Michael Jeh

Personal information
- Full name: Michael Pradeep Williams Jeh
- Born: 21 April 1968 (age 58) Colombo, Ceylon
- Batting: Right-handed
- Bowling: Right-arm medium
- Role: Bowler

Domestic team information
- 1992–1993: Oxford University
- FC debut: 14 April 1992 Oxford Univ v Durham
- Last FC: 9 July 1997 MCC v Pakistan A
- LA debut: 5 May 1992 Combined Universities v Glamorgan
- Last LA: 27 April 1993 Combined Universities v Hampshire

Career statistics
| Competition | First class | List A |
| Matches | 20 | 2 |
| Runs scored | 137 | 28 |
| Batting average | 8.56 | – |
| 100s/50s | 0/0 | 0/0 |
| Top score | 30 | 20 |
| Balls bowled | 3,298 | 96 |
| Wickets | 46 | 1 |
| Bowling average | 44.50 | 71 |
| 5 wickets in innings | 1 | 0 |
| 10 wickets in match | 0 | 0 |
| Best bowling | 5/63 | 1/37 |
| Catches/stumpings | 5/0 | 0/0 |
- Source: CricketArchive, 24 January 2012

= Michael Jeh =

Sri Lankan cricketer

Michael Pradeep Williams Jeh (born 21 April 1968) is a former cricketer who played for the Marylebone Cricket Club and Oxford University.

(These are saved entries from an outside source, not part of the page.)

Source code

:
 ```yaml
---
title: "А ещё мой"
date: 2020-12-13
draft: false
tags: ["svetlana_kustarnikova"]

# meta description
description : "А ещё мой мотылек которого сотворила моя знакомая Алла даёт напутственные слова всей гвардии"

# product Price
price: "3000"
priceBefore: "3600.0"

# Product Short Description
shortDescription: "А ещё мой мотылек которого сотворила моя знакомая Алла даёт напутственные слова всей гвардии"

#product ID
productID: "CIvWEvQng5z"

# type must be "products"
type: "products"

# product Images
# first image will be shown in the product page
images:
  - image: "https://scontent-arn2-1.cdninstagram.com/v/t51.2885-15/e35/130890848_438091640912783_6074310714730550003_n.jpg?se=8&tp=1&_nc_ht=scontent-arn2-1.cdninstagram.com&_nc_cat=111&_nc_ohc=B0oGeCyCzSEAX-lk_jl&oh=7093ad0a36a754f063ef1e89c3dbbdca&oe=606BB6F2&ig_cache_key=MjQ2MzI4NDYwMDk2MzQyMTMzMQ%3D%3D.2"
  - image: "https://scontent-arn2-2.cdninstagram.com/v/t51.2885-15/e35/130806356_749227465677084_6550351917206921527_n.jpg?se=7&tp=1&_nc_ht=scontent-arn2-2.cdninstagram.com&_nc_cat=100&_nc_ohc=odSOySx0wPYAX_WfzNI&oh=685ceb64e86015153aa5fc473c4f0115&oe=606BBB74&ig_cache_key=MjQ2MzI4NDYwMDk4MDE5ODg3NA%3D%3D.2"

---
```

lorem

Jeh was born in Colombo, Ceylon and emigrated to Australia as a refugee at the age of 15. After graduating from Griffith University, he attended Oxford University, where he studied as a postgraduate.

==Cricket career==
While studying at Oxford, Jeh played first class cricket for Oxford and Combined Universities. He later played a single first class match for Marylebone Cricket Club. Jeh also played for Valley District Cricket Club in Brisbane Grade Cricket, where he was a teammate of Matthew Hayden and a number of other Test and First-Class cricketers.